If Personal Data is processed on the basis of consent, the User is entitled to:
g) the right to withdraw consent at any time;
h) the right to transfer Personal Data.
- In order to exercise their rights, the User may contact the Administrator via the communication channels indicated in Section VIII: “Contact Details”.
- The platform uses information contained in cookie files.
- Cookies are used for the following purposes:
a) Optimizing the Platform;
b) enabling Users in navigating on the website and using its basic functions;
c) recognizing the User during next visit on the website;
d) personalizing and improving functions offered to the User;
e) maintaining the User’s session;
f) determining the number of people using the Platform and obtaining information on how they use it;
g) conducting marketing activities (sending advertisements);
h) remembering login details on the Platform;
i) adjusting content of the Platform to the individual preferences of the User (e.g. page layout);
j) keeping anonymous statistics allowing the Administrator to improve the functionality of the Platform.

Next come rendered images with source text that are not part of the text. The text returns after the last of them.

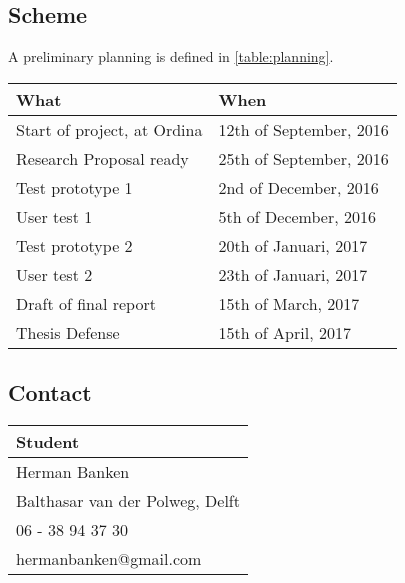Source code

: \subsection{Scheme}%
A preliminary planning is defined in \autoref{table:planning}.

\begin{table}[h]
    \label{table:planning}
    \centering
    \begin{tabular}{@{}ll@{}}
        \textbf{What}               & \textbf{When}           \\ 
        \hline
        Start of project, at Ordina & 12th of September, 2016 \\ 
        Research Proposal ready     & 25th of September, 2016 \\ 
        \hline
        Test prototype 1            & 2nd of December, 2016   \\ 
        User test 1                 & 5th of December, 2016   \\ 
        \hline
        Test prototype 2            & 20th of Januari, 2017   \\ 
        User test 2                 & 23th of Januari, 2017   \\ 
        \hline
        Draft of final report       & 15th of March, 2017     \\ 
        \hline
        Thesis Defense              & 15th of April, 2017     \\ 
    \end{tabular}
\end{table}

\subsection{Contact}

\begin{table}[h]
    \centering
    \begin{tabular}{@{}l@{}}
        \textbf{Student}                \\ 
        \hline
        Herman Banken                   \\ 
        Balthasar van der Polweg, Delft \\ 
        06 - 38 94 37 30                \\ 
        hermanbanken@gmail.com          \\ 
    \end{tabular}
\end{table}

- The Platform uses the following types of cookies: essential cookies, functional cookies, analytical and performance cookies, advertising and targeting cookies.
- Cookies may also be used by advertisers and partners cooperating with the Administrator.
- 7. In accordance with applicable regulations and if required, after obtaining the User’s consent, the Administrator may develop any combination of information about the User, including his Personal Data and data obtained using cookies, which may also be sent to our business partners or obtained from them.
- 8. Detailed information on cookies and their independent selection in the most popular web browsers are available in the “help” (or other similar) section of the internet settings used.
VII. SECURITY OF PERSONAL DATA
The Administrator provides appropriate security measures to ensure that Personal Data is processed in a safe manner, ensuring, above all, that only authorized persons have access to the data and only to the extent necessary due to the tasks performed by them. The Administrator takes all steps to ensure that the entities cooperating with him guarantee the application of appropriate security measures, whenever they process personal data on behalf of the Administrator.
In particular, these are the following security measures:
- securing data against unauthorized access;
- updating the software through frequent updates;
- encryption of Personal Data in the database;
- SSL certificate.
VIII. CONTACT INFORMATION
In case of any questions or requests regarding Personal Data or a desire to exercise a specific right, the User may contact the Administrator in one of the following forms:
phone number: +48 666 976 913
The Administrator aims to keep this Policy up-to-date and update it in the event of changes in the law, judicial decisions, guidelines of authorities responsible for supervising the processing of Personal Data, introduction of Codes of Good Practice (if the Administrator is bound by such codes), changes in technology, methods, goals or legal basis for the processing of Personal Data.